Nature & Environment
Dodo skeleton sells at auction for $430,000
By
T.K. RandallNovember 24, 2016 ·
8 comments
The dodo is believed to have gone extinct around 350 years ago. Image Credit: William Hodges
The specimen is the first near-complete dodo skeleton to go up for sale at auction in almost a century.
The dodo, a flightless bird which once inhabited the island of Mauritius, is perhaps the best known example of a species hunted to extinction by man - a creature that has since become synonymous with the idea that our activities on this planet can have dire consequences for other species.
The first reported encounter with a dodo was by Dutch sailors in 1598 and by 1662 the species had been completely wiped out due to hunting and the destruction of its habitat.

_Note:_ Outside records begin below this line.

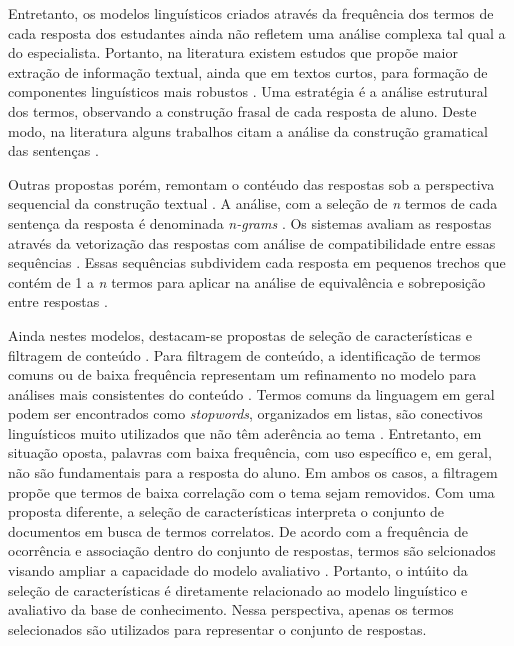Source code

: Entretanto, os modelos linguísticos criados através da frequência dos termos de cada resposta dos estudantes ainda não refletem uma análise complexa tal qual a do especialista. Portanto, na literatura existem estudos que propõe maior extração de informação textual, ainda que em textos curtos, para formação de componentes linguísticos mais robustos \cite{saha2018, zesch2018}. Uma estratégia é a análise estrutural dos termos, observando a construção frasal de cada resposta de aluno. Deste modo, na literatura alguns trabalhos citam a análise da construção gramatical das sentenças \cite{ramachandran2015b, roy2016}.

Outras propostas porém, remontam o contéudo das respostas sob a perspectiva sequencial da construção textual \cite{kumar2017}. A análise, com a seleção de \textit{n} termos de cada sentença da resposta é denominada \textit{n-grams} \cite{manning1999}. Os sistemas avaliam as respostas através da vetorização das respostas com análise de compatibilidade entre essas sequências \cite{sakaguchi2015, sultan2016}. Essas sequências subdividem cada resposta em pequenos trechos que contém de 1 a \textit{n} termos para aplicar na análise de equivalência e sobreposição entre respostas \cite{jimenez2013}. 

Ainda nestes modelos, destacam-se propostas de seleção de características e filtragem de conteúdo \cite{higgins2014, spalenza2016a}. Para filtragem de conteúdo, a identificação de termos comuns ou de baixa frequência representam um refinamento no modelo para análises mais consistentes do conteúdo \cite{zhang2020, marvaniya2018}. Termos comuns da linguagem em geral podem ser encontrados como \textit{stopwords}, organizados em listas, são conectivos linguísticos muito utilizados que não têm aderência ao tema \cite{jurafsky2009}. Entretanto, em situação oposta, palavras com baixa frequência, com uso específico e, em geral, não são fundamentais para a resposta do aluno. Em ambos os casos, a filtragem propõe que termos de baixa correlação com o tema sejam removidos. Com uma proposta diferente, a seleção de características interpreta o conjunto de documentos em busca de termos correlatos. De acordo com a frequência de ocorrência e associação dentro do conjunto de respostas, termos são selcionados visando ampliar a capacidade do modelo avaliativo \cite{krithika2015, spalenza2016b, horbach2018}. Portanto, o intúito da seleção de características é diretamente relacionado ao modelo linguístico e avaliativo da base de conhecimento. Nessa perspectiva, apenas os termos selecionados são utilizados para representar o conjunto de respostas.

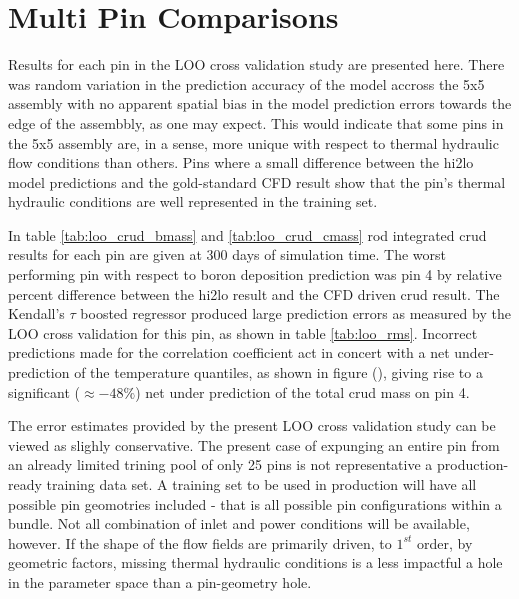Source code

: \section{Multi Pin Comparisons}
\label{sec:multi_pin_result}

Results for each pin in the LOO cross validation study are presented here.  There was random variation in the prediction accuracy of the model accross the 5x5 assembly with no apparent spatial bias in the model prediction errors towards the edge of the assembbly, as one may expect.  This would indicate that some pins in the 5x5 assembly are, in a sense, more unique with respect to thermal hydraulic flow conditions than others.  Pins where a small difference between the hi2lo model predictions and the gold-standard CFD result show that the pin's thermal hydraulic conditions are well represented in the training set.

In table \ref{tab:loo_crud_bmass} and \ref{tab:loo_crud_cmass} rod integrated crud results for each pin are given at 300 days of simulation time.  The worst performing pin with respect to boron deposition prediction was pin 4 by relative percent difference between the hi2lo result and the CFD driven crud result.  The Kendall's $\tau$ boosted regressor produced large prediction errors as measured by the LOO cross validation for this pin, as shown in table \ref{tab:loo_rms}.  Incorrect predictions made for the correlation coefficient act in concert with a net under-prediction of the temperature quantiles, as shown in figure (), giving rise to a significant ($\approx -48\%$) net under prediction of the total crud mass on pin 4.

The error estimates provided by the present LOO cross validation study can be viewed as slighly conservative.  The present case of expunging an entire pin from an already limited trining pool of only 25 pins is not representative a production-ready training data set.  A training set to be used in production will have all possible pin geomotries included - that is all possible pin configurations within a bundle.  Not all combination of inlet and power conditions will be available, however.  If the shape of the flow fields are primarily driven, to $1^{st}$ order, by geometric factors, missing thermal hydraulic conditions is a less impactful a hole in the parameter space than a pin-geometry hole.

While many individual bones belonging to the dodo have been found over the years, no complete skeleton currently exists anywhere in the world. There are however a small number of partially complete skeletons created by combining the bones from multiple individuals.
The skeleton which sold at auction this week was around 95% complete and was painstakingly put together by a man who had purchased the bones from various collectors back in the 1970s.
Described as 'amazingly rare', the skeleton sold for $430,000 in West Sussex on Tuesday.
"The dodo bones had been collected by a dodo enthusiast for 40 years until he realized he had enough bones to create an almost complete skeleton of this extinct bird," said Errol Fuller, natural history curator at Summers Place Auctions.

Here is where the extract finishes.